System	What it is	Notes
RabbitMQ	Self-hosted AMQP broker	Exchanges (direct / topic / fanout / headers) route to queues via bindings — flexible routing, can do work-queues and pub/sub. Push-based, acks, dead-letter exchanges.
Amazon SQS	Fully-managed queue	Standard (at-least-once, best-effort order, near-infinite throughput) vs FIFO (ordered, exactly-once processing, limited throughput). Visibility timeout, DLQ, long polling. Pair with SNS for fanout.
Task queues (Celery, Sidekiq, BullMQ)	App-level job frameworks	Sit on top of a broker (Redis/RabbitMQ) and add scheduling, retries, concurrency, result tracking — the everyday “background job” workhorse.

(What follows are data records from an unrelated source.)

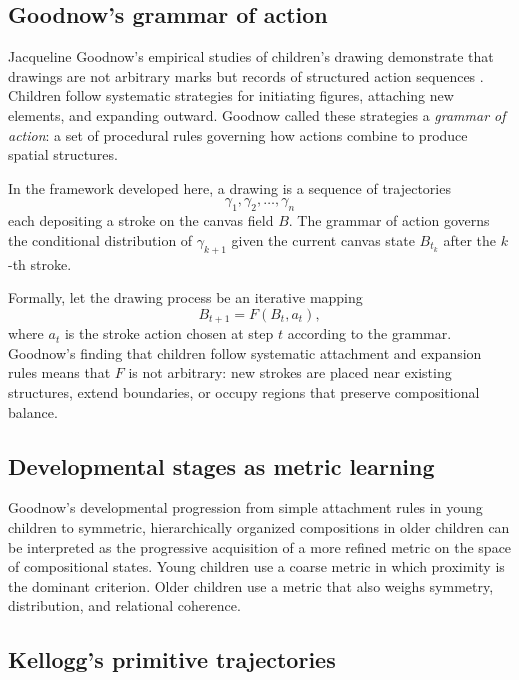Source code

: \documentclass[12pt,a4paper]{article}
\theoremstyle{plain}
\theoremstyle{definition}
\begin{document}
\subsection{Goodnow's grammar of action}

Jacqueline Goodnow's empirical studies of children's drawing demonstrate that
drawings are not arbitrary marks but records of structured action sequences
\cite{goodnow1977}. Children follow systematic strategies for initiating
figures, attaching new elements, and expanding outward. Goodnow called these
strategies a \emph{grammar of action}: a set of procedural rules governing how
actions combine to produce spatial structures.

In the framework developed here, a drawing is a sequence of trajectories
\[
\gamma_1, \gamma_2, \dots, \gamma_n
\]
each depositing a stroke on the canvas field $B$. The grammar of action governs
the conditional distribution of $\gamma_{k+1}$ given the current canvas state
$B_{t_k}$ after the $k$-th stroke.

Formally, let the drawing process be an iterative mapping
\[
B_{t+1} = F(B_t, a_t),
\]
where $a_t$ is the stroke action chosen at step $t$ according to the grammar.
Goodnow's finding that children follow systematic attachment and expansion rules
means that $F$ is not arbitrary: new strokes are placed near existing structures,
extend boundaries, or occupy regions that preserve compositional balance.

\subsection{Developmental stages as metric learning}

Goodnow's developmental progression from simple attachment rules in young
children to symmetric, hierarchically organized compositions in older children
can be interpreted as the progressive acquisition of a more refined metric on
the space of compositional states. Young children use a coarse metric in which
proximity is the dominant criterion. Older children use a metric that also weighs
symmetry, distribution, and relational coherence.

\subsection{Kellogg's primitive trajectories}
\end{document}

Returning a result (and why it gets brittle)

A queue is one-way: producer → worker. The moment the sender needs the result back, you bolt on a reply queue plus a correlation ID to match each response to its request. For a single round-trip that’s fine.

It falls apart at multi-step flows. Call A, wait for A’s result, then call B, handle B’s failure, compensate — now you’re hand-maintaining correlation IDs, per-step state, timeouts, and retries scattered across several queues, with no single place that owns the flow. That’s the “queue glue” trap: it works in a demo and rots in production — impossible to see end-to-end, painful to debug, scary to change. The result also creates a command-disguised-as-event tangle — every reply is really “here’s your answer,” but nobody owns the conversation.

That brittleness is the signal you’ve outgrown the queue: when the hard part is tracking the state of a process rather than delivering a message, hand it to an orchestrator — the workflow awaits each result durably and owns the whole flow.

Queue vs log vs orchestrator

Three tools, three jobs — don’t force one into another’s role:

Queue (this page) — do this once: a task for one worker, with retry/visibility/priority/DLQ. (SQS, RabbitMQ.)
Log (Kafka) — this happened: a retained, replayable event stream many consumers read at their own offset.
Orchestrator (Temporal) — run this multi-step process: durable state, the workflow owns the flow and the result. When you’re hand-rolling retries + correlation + state across queue messages, you’ve outgrown the queue.

When to use — and not

Use it for: background jobs, task distribution across workers, decoupling a slow step from the request path, buffering/smoothing bursty work, and rate-limited processing.

Avoid it for: broadcasting an event to many independent consumers or needing replay/history (use a log); strict ordering at high throughput (a log’s partition); and multi-step stateful processes with compensation (use an orchestrator).

These are working notes — the queue half of the messaging picture, paired with the Kafka log page. The one idea to keep: a queue delivers a unit of work to one worker and forgets it on ack — everything else (visibility timeout, DLQ, FIFO) follows from making that reliable. One-liners in the Study List.